DOJ Catch Of The Week -- Technology Integration Group
By the C|C Whistleblower Lawyer Team
This week’s Department of Justice “Catch of the Week” goes to PC Specialists Inc., doing business as Technology Integration Group (TIG). On Tuesday, the San-Diego-based computer supply company agreed to pay $5.9 million to settle charges it inflated the price of computers sold through another company to the National Nuclear Security Administration (NNSA) for use at Sandia National Laboratories in Albuquerque, New Mexico. See DOJ Press Release.
From 2003 to 2013, TIG sold Dell computers to Sandia Corporation for resale to the United States under Sandia’s contract with the NNSA. According to the government, TIG knowingly inflated the amounts it charged Sandia by failing to give credits for rebates and discounts it received from Dell as required by its contract and causing false claims to the government for the inflated prices.
This settlement is in addition to a non-prosecution agreement the company entered into in April with the U.S. Attorney’s Office of the District of New Mexico. That agreement settled related charges that three employees in TIG’s Albuquerque branch office defrauded the government by inflating the amounts it charged Sandia for computers. The agreement required TIG to terminate the employment of the three employees and retain and pay for an independent monitor to monitor TIG’s compliance with the agreement, and TIG policies and training relating to federal government contracts.
In announcing the current settlement, the government made it clear it will not stand for this kind of government contract fraud.

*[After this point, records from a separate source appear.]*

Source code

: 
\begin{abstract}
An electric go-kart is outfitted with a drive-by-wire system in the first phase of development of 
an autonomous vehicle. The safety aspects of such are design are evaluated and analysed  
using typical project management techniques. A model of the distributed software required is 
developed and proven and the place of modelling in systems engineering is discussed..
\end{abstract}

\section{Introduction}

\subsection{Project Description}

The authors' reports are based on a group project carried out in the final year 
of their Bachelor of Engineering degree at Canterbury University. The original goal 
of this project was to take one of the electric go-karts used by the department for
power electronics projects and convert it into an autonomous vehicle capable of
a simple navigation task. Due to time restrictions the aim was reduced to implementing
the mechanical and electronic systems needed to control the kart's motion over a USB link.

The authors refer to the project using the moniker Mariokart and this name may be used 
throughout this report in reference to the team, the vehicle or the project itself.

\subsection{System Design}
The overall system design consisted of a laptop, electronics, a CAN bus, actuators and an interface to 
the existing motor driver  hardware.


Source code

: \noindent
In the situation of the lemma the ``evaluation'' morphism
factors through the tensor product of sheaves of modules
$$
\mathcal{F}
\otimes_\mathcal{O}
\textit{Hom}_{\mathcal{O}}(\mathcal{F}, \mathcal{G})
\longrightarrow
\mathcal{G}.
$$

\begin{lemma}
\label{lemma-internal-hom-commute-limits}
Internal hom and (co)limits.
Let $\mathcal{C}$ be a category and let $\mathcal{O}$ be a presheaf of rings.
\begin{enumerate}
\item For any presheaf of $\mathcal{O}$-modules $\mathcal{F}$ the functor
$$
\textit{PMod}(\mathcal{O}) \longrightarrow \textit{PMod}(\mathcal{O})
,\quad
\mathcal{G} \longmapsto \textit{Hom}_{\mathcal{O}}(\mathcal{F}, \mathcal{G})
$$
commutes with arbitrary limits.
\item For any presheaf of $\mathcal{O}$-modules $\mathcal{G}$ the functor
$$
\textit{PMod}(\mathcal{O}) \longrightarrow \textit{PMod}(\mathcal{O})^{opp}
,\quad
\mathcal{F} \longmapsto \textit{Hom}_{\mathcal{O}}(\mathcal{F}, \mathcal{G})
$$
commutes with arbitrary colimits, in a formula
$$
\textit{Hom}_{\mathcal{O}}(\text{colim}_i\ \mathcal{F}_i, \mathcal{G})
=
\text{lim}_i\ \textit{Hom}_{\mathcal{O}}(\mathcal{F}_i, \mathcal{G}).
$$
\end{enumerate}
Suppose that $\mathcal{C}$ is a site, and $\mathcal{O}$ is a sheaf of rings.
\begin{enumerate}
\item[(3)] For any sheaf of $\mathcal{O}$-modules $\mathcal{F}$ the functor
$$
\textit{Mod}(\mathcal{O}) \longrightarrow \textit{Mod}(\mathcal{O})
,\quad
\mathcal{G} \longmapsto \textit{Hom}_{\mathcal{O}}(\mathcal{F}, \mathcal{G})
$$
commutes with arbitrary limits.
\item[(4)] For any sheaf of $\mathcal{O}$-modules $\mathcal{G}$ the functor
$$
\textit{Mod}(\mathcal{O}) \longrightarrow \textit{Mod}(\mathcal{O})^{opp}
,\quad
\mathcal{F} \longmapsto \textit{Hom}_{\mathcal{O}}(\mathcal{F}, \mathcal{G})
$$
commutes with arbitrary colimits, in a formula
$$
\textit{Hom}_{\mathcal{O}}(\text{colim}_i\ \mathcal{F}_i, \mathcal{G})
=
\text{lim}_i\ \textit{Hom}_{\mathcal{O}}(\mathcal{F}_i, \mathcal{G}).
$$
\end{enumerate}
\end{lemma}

Benjamin C. Mizer, head of the Justice Department’s Civil Division, remarked: “Today’s settlement demonstrates that diverting funds from the critical mission of the laboratories by inflating costs and making false claims or causing others to make false claims for government funds will not be tolerated.” And U.S. Attorney Damon P. Martinez of the District of New Mexico added: “Fraud involving government contracts will be zealously pursued in New Mexico.”
The government’s allegations arose from a whistleblower lawsuit filed by Maverick Granger, a former TIG executive in Albuquerque, under the qui tam provisions of the False Claims Act. He will receive a yet-to-be determined whistleblower award.